Moving through misery

Moving Through Misery

The sun did not shine, it was too wet to play . . . .

The audio of the beloved Dr. Seuss book played through the computer speakers. A dark-haired woman sat on the sofa with a glass of wine while her girls giggled in front of the screen. At three and four years old, they were oblivious to the scent of despair that wafted through the house.

It had been mere hours since Celia was pulled from the shower, the gauzy periwinkle dress still clinging to her body. Streaks of wet carpet left a trail from the bathroom to the bedroom. She collapsed in the corner while he screamed. Words swam inside her head and still she didn’t speak, couldn’t speak.

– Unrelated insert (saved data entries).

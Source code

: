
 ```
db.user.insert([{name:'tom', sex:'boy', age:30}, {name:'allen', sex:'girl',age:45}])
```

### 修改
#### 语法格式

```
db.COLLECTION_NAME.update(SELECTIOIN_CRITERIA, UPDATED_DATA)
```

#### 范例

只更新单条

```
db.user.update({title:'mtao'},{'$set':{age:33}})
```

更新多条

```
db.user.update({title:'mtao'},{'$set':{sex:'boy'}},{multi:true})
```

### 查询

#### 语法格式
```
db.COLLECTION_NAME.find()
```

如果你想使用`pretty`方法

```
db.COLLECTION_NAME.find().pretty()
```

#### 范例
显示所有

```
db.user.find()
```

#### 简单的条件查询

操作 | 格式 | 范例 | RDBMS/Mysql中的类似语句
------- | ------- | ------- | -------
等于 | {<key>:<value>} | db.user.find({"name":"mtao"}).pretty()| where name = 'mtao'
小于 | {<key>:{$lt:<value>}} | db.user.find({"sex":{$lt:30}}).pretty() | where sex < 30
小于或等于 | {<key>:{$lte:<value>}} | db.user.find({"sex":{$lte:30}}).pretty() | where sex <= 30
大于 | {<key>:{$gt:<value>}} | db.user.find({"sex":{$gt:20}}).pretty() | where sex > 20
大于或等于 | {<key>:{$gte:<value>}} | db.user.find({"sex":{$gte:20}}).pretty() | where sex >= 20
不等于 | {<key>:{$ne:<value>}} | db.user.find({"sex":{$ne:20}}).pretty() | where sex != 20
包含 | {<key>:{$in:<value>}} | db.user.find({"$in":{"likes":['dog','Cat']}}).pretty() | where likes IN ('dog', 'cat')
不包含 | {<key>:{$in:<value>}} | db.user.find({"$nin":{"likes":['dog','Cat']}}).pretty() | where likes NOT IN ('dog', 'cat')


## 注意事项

“Have you been taking your meds?” Daniel called as he tore apart the nightstand drawer to find the unopened bottle. He sat on the bed, silent and unsure. She continued to sit motionless in the corner, psychically pounding on invisible doors.

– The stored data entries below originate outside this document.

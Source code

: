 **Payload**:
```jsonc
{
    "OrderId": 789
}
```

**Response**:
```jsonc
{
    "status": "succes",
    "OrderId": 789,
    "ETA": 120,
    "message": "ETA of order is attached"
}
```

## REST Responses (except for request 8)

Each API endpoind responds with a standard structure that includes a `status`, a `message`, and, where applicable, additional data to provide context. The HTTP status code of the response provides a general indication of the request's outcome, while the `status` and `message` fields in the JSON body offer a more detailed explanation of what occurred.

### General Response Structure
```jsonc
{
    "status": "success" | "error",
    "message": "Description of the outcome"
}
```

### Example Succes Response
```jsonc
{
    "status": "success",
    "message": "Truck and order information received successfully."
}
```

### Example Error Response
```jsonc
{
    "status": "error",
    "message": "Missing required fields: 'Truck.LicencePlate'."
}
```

An hour passed before he mustered the energy to help her change into dry clothes and carry her to the bed. He checked on the girls before sleeping for a couple of hours himself.

Early Saturday afternoon and Celia still hadn’t spoken. She managed to kiss the girls when they excitedly jumped in her bed that morning, before their father ushered them off to the playroom, desperate to distract them.

The rest of the day passed without incident. Celia floated from one room to the next, one glass of wine after another. She watched the girls from a distance, careful not to let them see her. She watched them play and she tried to smile, but nothing would come. She couldn’t be what they needed. That much she knew.

Once bath time was over and stories were read, Daniel joined Celia in the bedroom. They sat on the bed and he placed his arm around her. “You need to take your pills, Cele.”

“I know.”

“They’ll help you get better.”

“I know.”

“So why aren’t you taking them?”

“Because I’m afraid to be normal again. I don’t know how to do it anymore.”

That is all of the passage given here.